───── Available data ─────

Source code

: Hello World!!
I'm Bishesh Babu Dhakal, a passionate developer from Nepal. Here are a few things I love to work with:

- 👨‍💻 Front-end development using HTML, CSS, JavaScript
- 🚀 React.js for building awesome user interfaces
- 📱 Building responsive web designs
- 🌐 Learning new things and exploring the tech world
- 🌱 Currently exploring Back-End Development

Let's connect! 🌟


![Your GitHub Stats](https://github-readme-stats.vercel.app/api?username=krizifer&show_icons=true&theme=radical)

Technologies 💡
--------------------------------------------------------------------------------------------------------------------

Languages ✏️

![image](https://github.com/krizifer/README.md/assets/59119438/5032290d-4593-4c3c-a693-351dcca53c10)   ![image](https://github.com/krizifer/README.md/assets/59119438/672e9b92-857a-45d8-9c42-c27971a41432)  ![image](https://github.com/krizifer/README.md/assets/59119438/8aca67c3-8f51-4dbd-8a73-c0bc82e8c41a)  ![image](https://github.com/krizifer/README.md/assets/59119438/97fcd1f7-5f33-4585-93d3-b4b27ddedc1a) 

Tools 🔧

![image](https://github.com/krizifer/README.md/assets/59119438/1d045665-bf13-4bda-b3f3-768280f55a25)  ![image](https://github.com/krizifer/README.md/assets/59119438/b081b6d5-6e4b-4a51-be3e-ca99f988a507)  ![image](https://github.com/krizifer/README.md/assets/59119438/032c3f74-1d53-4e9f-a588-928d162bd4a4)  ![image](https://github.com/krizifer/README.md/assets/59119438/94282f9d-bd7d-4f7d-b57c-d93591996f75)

─────

### Task item
Begin at the first line of the entries above and copy every line exactly, ending with the line that contains "- 🌐 Learning".

### Task solution
Source code

: Hello World!!
I'm Bishesh Babu Dhakal, a passionate developer from Nepal. Here are a few things I love to work with:

- 👨‍💻 Front-end development using HTML, CSS, JavaScript
- 🚀 React.js for building awesome user interfaces
- 📱 Building responsive web designs
- 🌐 Learning new things and exploring the tech world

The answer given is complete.